Estas são algumas das conclusões que a associação retira do estudo sobre as condições económicas e de sustentabilidade do sector da água em Portugal da KPMG, hoje apresentado.

Segundo Paulo Pinheiro, presidente da AEPSA, a dívida dos municípios ao grupo Águas de Portugal (AdP) ascende a mais de 300 milhões de euros, o défice tarifário é actualmente superior a 400 milhões, além de que algumas empresas do grupo AdP estão em grave situação financeira, com os capitais próprios inferiores a 50% ou mesmo negativos.

Em conferência de imprensa, o responsável sublinhou que “em média as receitas provenientes das tarifas são 40% inferiores aos custos”.

Além de criticar a multiplicidade de papéis que o Estado desempenha neste sector – decisor político, autoridade nacional da água, regulador, fiscalizador, concedente e concessionário -, a AEPSA considera ainda “injusta e incompreensível a disparidade tarifária, na qual se verificam variações de preços de 1 para 17”.

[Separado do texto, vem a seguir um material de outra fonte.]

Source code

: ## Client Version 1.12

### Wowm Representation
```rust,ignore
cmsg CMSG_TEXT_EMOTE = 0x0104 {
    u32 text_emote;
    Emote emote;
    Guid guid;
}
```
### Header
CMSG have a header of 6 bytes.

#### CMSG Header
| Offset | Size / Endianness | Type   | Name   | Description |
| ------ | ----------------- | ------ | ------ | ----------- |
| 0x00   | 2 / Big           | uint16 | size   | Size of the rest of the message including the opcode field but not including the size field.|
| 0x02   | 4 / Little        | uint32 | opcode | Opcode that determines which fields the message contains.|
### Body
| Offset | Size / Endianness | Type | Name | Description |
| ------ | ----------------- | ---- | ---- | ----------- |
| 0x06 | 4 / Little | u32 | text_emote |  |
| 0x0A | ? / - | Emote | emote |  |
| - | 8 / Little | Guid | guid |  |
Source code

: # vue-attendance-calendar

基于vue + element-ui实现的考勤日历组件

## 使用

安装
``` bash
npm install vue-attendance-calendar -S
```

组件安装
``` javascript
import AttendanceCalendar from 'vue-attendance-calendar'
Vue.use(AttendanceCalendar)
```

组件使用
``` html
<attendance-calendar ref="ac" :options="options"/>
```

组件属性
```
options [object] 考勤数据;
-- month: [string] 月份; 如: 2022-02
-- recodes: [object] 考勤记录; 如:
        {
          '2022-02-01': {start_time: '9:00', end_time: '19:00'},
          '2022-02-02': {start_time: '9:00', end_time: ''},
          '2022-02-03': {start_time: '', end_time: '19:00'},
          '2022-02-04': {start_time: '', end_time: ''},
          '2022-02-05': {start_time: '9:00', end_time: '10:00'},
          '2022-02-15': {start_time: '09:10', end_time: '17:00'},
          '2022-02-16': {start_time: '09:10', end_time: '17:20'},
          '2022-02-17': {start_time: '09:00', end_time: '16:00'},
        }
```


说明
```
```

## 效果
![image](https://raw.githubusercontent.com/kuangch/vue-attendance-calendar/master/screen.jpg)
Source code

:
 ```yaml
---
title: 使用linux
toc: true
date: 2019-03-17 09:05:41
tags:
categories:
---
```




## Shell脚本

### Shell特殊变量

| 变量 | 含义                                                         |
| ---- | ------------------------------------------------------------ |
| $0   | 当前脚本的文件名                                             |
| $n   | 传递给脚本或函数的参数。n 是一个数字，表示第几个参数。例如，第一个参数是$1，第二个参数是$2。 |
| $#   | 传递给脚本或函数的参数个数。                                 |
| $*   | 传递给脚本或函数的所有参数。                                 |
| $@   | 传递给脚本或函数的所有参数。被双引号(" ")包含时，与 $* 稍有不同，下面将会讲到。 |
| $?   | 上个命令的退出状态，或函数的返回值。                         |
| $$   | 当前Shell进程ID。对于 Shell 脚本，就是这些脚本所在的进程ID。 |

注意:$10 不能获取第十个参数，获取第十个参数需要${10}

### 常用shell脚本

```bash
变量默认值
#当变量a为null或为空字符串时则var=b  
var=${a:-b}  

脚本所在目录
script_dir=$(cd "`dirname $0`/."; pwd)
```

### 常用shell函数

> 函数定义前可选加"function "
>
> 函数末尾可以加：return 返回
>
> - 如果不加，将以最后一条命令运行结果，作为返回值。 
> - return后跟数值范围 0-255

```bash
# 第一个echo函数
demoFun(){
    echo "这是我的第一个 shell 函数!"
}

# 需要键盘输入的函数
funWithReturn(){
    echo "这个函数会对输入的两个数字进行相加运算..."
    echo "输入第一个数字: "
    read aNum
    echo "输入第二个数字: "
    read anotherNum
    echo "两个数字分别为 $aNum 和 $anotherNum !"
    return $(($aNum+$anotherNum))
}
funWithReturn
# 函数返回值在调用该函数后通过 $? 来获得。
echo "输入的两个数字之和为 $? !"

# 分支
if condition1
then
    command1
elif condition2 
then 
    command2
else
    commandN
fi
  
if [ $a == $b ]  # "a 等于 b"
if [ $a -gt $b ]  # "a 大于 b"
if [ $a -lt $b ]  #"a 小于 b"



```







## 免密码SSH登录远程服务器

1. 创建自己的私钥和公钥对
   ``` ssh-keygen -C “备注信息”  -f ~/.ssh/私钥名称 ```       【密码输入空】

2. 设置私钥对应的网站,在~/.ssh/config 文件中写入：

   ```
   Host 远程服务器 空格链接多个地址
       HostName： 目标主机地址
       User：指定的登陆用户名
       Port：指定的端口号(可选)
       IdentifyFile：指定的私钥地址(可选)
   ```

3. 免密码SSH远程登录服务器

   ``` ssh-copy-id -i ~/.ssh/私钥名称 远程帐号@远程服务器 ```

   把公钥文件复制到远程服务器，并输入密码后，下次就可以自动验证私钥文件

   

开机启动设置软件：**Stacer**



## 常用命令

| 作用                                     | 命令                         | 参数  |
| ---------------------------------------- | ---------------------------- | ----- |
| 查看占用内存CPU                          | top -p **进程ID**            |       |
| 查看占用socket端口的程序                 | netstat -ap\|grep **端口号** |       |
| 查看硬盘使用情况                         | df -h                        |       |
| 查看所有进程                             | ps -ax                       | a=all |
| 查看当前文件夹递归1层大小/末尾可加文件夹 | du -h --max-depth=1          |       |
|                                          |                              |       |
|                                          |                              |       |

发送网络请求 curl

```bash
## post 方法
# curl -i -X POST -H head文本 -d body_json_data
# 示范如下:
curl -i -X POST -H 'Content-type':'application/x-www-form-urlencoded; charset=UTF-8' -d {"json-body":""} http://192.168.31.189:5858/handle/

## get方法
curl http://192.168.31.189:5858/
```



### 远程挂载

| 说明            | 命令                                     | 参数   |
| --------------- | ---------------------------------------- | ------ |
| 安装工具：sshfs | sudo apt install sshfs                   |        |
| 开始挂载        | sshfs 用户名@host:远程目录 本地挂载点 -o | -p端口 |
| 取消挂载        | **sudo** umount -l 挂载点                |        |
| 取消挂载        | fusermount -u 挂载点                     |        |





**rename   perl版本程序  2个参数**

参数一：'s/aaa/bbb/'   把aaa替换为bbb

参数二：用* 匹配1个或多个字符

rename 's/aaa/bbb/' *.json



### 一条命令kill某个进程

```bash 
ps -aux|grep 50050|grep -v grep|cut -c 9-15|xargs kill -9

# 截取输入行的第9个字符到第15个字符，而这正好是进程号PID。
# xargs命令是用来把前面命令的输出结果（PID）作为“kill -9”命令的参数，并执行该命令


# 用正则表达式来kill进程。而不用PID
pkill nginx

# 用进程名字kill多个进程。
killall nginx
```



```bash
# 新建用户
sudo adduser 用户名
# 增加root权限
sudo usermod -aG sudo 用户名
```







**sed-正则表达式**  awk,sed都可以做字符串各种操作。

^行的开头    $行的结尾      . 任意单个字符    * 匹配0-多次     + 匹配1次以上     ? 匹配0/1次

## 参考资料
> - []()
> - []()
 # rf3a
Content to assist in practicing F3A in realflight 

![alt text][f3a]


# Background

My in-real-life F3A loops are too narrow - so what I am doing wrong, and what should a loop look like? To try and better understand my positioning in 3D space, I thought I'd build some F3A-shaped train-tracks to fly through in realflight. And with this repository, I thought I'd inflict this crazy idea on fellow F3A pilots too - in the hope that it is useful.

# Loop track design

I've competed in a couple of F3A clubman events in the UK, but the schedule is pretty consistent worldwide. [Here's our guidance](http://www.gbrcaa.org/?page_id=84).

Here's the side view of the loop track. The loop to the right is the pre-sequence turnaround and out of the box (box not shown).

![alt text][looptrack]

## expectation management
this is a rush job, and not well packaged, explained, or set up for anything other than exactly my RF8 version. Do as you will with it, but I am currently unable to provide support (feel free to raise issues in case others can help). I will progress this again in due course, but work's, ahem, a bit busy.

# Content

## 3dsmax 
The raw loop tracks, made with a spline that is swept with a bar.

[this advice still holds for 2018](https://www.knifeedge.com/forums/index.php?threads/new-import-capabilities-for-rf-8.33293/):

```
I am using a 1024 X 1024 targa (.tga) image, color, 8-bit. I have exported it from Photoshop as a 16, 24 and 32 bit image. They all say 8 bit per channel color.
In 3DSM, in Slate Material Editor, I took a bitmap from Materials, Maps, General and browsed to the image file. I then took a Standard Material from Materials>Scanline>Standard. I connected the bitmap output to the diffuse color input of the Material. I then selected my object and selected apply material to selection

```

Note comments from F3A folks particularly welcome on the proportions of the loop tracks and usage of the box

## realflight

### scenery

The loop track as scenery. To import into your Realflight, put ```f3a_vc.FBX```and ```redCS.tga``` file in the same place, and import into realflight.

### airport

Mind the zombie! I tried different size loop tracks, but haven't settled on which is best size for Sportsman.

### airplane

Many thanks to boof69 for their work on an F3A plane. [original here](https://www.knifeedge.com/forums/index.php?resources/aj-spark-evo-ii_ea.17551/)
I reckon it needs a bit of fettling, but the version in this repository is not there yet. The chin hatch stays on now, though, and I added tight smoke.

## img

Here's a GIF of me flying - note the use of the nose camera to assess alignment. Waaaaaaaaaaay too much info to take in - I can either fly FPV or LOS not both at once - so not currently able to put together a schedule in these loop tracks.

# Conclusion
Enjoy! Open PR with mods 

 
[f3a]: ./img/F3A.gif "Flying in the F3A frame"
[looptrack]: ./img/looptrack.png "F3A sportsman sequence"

A associação propõe assim que, mantendo no domínio público a propriedade das infra-estruturas, sejam constituídas entidades gestoras regionais, integrando os sistemas em alta e em baixa, que façam o equilíbrio entre o litoral e o interior, concessionando-se a gestão destas entidades regionais a empresas privadas por concurso público.

A concretização deste modelo permite, segundo Paulo Pinheiro, “introduzir concorrência no sector, eliminar insuficiências operacionais e uniformizar as tarifas dentro dos espaços regionais definidos”.

A concessão a privados das entidades regionais, disse o presidente da AEPSA, “seria economicamente rentável para o Estado”, implicando o pagamento por parte dessa entidade de uma renda ao Estado.

Ainda que não avance um número para as entidades regionais a criar – que seriam responsáveis por bandas perpendiculares à costa -, o responsável acredita que se houver três, quatro ou cinco entidades gestoras haverá uma diminuição grande do risco para o Estado e será possível fazer comparações entre elas.